Exactly as written, return every line of the data below apart from the pictures.

"""

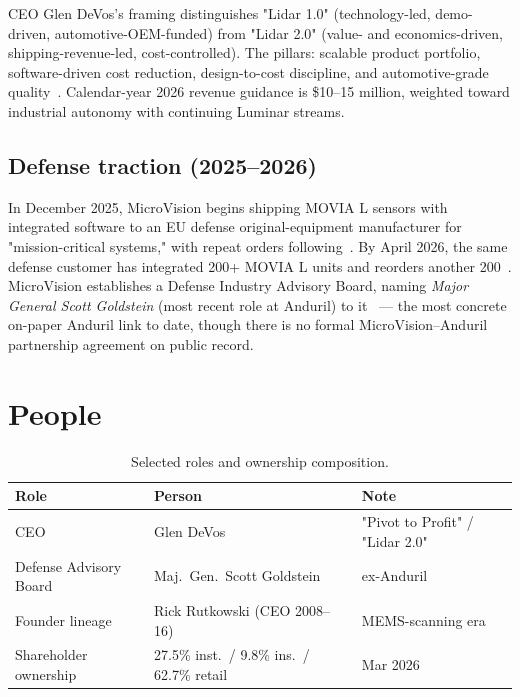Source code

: \documentclass[10pt,letterpaper,twocolumn]{article}
\begin{document}
CEO Glen DeVos's framing distinguishes "Lidar 1.0" (technology-led, demo-driven, automotive-OEM-funded) from "Lidar 2.0" (value- and economics-driven, shipping-revenue-led, cost-controlled). The pillars: scalable product portfolio, software-driven cost reduction, design-to-cost discipline, and automotive-grade quality~\citep{mvis2026lidar20,seekingalpha2026guidance}. Calendar-year 2026 revenue guidance is \$10--15 million, weighted toward industrial autonomy with continuing Luminar streams.

\subsection{Defense traction (2025--2026)}

In December 2025, MicroVision begins shipping MOVIA L sensors with integrated software to an EU defense original-equipment manufacturer for "mission-critical systems," with repeat orders following~\citep{mvis2025defense}. By April 2026, the same defense customer has integrated 200+ MOVIA L units and reorders another 200~\citep{mvis2026defense}. MicroVision establishes a Defense Industry Advisory Board, naming \emph{Major General Scott Goldstein} (most recent role at Anduril) to it~\citep{mvis2026goldstein} --- the most concrete on-paper Anduril link to date, though there is no formal MicroVision--Anduril partnership agreement on public record.

\section{People}

\begin{table}[h]
\footnotesize
\centering
\setlength{\tabcolsep}{3pt}
\begin{tabularx}{\columnwidth}{lXX}
\toprule
\textbf{Role} & \textbf{Person} & \textbf{Note} \\
\midrule
CEO & Glen DeVos & "Pivot to Profit" / "Lidar 2.0" \\
Defense Advisory Board & Maj.\ Gen.\ Scott Goldstein & ex-Anduril \\
Founder lineage & Rick Rutkowski (CEO 2008--16) & MEMS-scanning era \\
Shareholder ownership & 27.5\% inst.\ / 9.8\% ins.\ / 62.7\% retail & Mar 2026 \\
\bottomrule
\end{tabularx}
\caption{Selected roles and ownership composition.}
\label{tab:people}
\end{table}
\end{document}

"""

→ TASK SOLUTION:
Source code

: \documentclass[10pt,letterpaper,twocolumn]{article}
\begin{document}
CEO Glen DeVos's framing distinguishes "Lidar 1.0" (technology-led, demo-driven, automotive-OEM-funded) from "Lidar 2.0" (value- and economics-driven, shipping-revenue-led, cost-controlled). The pillars: scalable product portfolio, software-driven cost reduction, design-to-cost discipline, and automotive-grade quality~\citep{mvis2026lidar20,seekingalpha2026guidance}. Calendar-year 2026 revenue guidance is \$10--15 million, weighted toward industrial autonomy with continuing Luminar streams.

\subsection{Defense traction (2025--2026)}

In December 2025, MicroVision begins shipping MOVIA L sensors with integrated software to an EU defense original-equipment manufacturer for "mission-critical systems," with repeat orders following~\citep{mvis2025defense}. By April 2026, the same defense customer has integrated 200+ MOVIA L units and reorders another 200~\citep{mvis2026defense}. MicroVision establishes a Defense Industry Advisory Board, naming \emph{Major General Scott Goldstein} (most recent role at Anduril) to it~\citep{mvis2026goldstein} --- the most concrete on-paper Anduril link to date, though there is no formal MicroVision--Anduril partnership agreement on public record.

\section{People}

\begin{table}[h]
\footnotesize
\centering
\setlength{\tabcolsep}{3pt}
\begin{tabularx}{\columnwidth}{lXX}
\toprule
\textbf{Role} & \textbf{Person} & \textbf{Note} \\
\midrule
CEO & Glen DeVos & "Pivot to Profit" / "Lidar 2.0" \\
Defense Advisory Board & Maj.\ Gen.\ Scott Goldstein & ex-Anduril \\
Founder lineage & Rick Rutkowski (CEO 2008--16) & MEMS-scanning era \\
Shareholder ownership & 27.5\% inst.\ / 9.8\% ins.\ / 62.7\% retail & Mar 2026 \\
\bottomrule
\end{tabularx}
\caption{Selected roles and ownership composition.}
\label{tab:people}
\end{table}
\end{document}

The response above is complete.